By Dan Blair, a marriage counselor and family counselor.
While there is plenty to do to deal with unavoidable divorce, the emotions are usually avoided with thoughts of anger. Take some time each day to make room for the emotional side underneath the thoughts. Due to the transient nature of thoughts and emotions, the goal of mindfulness is to be aware but less reactive to your thoughts and emotions. It can help you make better decisions, albeit an uncomfortable process. It can lead to becoming less preoccupied. Here are some tips to be practiced 15-30 minutes a day:
- Mindfulness is awareness and acceptance of your perception of what is happening and what you feel about it. Negative feelings include anger (He or she is a _____.), fear (What am I going to do?), sadness (multiple losses) and guilt (Am I a failure?). It is a time of openness to your experience, a curiosity, and not judgment of yourself or spouse. Non-judgmental awareness allows more information versus triggering fear and avoidance. Awareness is valued, instead of being locked in to your usual responses in life and to your spouse.
- It uses awareness of breath. When feeling fear, rumination or avoidance of thoughts and emotions, refocus on awareness of your breathing to slowly change thought and behavior patterns. Learn to relax muscles. See what happens over time.

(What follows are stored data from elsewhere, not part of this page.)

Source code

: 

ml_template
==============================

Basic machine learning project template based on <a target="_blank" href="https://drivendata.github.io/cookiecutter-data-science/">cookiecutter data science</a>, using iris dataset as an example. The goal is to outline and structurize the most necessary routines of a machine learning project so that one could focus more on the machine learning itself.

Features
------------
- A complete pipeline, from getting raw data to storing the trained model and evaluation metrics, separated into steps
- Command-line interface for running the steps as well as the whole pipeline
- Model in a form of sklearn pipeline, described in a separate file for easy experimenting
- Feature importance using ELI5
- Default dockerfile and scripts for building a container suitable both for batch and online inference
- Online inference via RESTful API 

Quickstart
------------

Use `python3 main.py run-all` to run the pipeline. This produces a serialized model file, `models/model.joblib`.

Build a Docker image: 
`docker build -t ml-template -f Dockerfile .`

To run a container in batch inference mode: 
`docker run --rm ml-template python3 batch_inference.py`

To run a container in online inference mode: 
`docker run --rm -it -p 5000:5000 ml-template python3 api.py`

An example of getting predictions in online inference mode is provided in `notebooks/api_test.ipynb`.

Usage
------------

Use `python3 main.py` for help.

- It decreases unhealthy responses and slowly builds confidence.
- Mindfulness is a willingness to experience what you experience.
- You may find that experiences and emotions come and go, and that you can handle it.
- A judgmental approach, instead of acceptance, locks you into a fight or flight mode and decreases awareness.
- Mindfulness is a skill that needs to be practiced.
- It is not a technique to achieve a certain outcome. It is a way of being that does not make demands on outcome.
- Mindfulness is a way to connect with family, friends and God.